> _Data shown_

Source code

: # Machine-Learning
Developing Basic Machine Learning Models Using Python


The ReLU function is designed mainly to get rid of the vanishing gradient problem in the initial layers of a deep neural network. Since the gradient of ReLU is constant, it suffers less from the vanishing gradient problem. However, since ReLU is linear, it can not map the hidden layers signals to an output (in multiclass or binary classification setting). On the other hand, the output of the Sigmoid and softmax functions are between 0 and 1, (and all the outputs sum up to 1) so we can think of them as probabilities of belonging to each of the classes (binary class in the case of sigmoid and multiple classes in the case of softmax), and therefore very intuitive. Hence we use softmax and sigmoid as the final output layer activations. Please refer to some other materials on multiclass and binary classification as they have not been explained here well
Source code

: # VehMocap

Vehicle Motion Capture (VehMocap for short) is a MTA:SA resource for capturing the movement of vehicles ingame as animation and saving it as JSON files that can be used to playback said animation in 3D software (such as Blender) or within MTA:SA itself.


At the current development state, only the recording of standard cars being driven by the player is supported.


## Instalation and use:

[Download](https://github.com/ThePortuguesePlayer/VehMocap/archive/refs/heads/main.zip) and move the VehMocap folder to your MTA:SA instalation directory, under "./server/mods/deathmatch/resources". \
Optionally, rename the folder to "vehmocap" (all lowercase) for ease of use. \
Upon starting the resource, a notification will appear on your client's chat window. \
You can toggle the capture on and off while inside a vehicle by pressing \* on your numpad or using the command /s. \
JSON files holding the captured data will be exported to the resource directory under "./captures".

> _Work instructions_
Wherever the string "Machine" appears in a line of the records, copy that line.

> _Answer section_
: # Machine-Learning
Developing Basic Machine Learning Models Using Python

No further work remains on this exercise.